About 1,200 people came to view the bears in 2015, and the number is increasing year by year, said Robert Thompson, an Inupiat guide.

The increasing tourism has been a financial boon for some people in Kaktovik but it has upset others. Tourists take up seats on the small commercial flights in and out of the village during the fall months when the bears are there, crowding out residents who need to fly to Anchorage or Fairbanks. Some visitors wander through town snapping pictures without asking permission.

But as the Arctic ice continues to shrink, bears are arriving in poorer condition and are staying longer. Interaction between bears and humans is becoming more common, exposing the polar bears to more stress and the people to more danger.

The biggest threat to the polar bear is something no regulatory authority involved in wildlife conservation can address: the unregulated release of carbon dioxide and other greenhouse gases into the atmosphere.


For many researchers, the most pressing question is how many days a polar bear can survive on land without the steady source of high-fat nutrition that seals usually provide.

Some scientists have suggested the bears might learn to survive on other types of food — snow geese, for example — or that they might learn to catch seals in the water, without relying on the ice as a platform.

But most researchers say that is unlikely.

Such changes usually evolve over thousands of years, said David Douglas, a research wildlife biologist at the Geological Survey. But the loss of sea ice "is taking place over potentially a very rapid time frame, where there may not be a lot of time in polar bear generations to home in on behaviors that could give some advantage," he said.

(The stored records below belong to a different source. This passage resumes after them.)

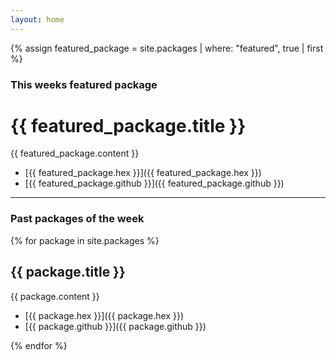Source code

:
 ```yaml
---
layout: home
---
```


{% assign featured_package = site.packages | where: "featured", true | first %}

### This weeks featured package

# {{ featured_package.title }}

{{ featured_package.content }}

- [{{ featured_package.hex }}]({{ featured_package.hex }})
- [{{ featured_package.github }}]({{ featured_package.github }})

---

### Past packages of the week

{% for package in site.packages %}

## {{ package.title }}

{{ package.content }}

- [{{ package.hex }}]({{ package.hex }})
- [{{ package.github }}]({{ package.github }})

{% endfor %}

Much depends on how much of the ice disappears. Under some climate models, if steps are taken to control greenhouse gas emissions, the species could recover.

In Kaktovik, at least for now, whales are providing bears with an alternative source of food.

But "the bears are not here because we hunt whales," said Thompson. "They're here because their habitat has gone away and it's several hundred miles of open water out there."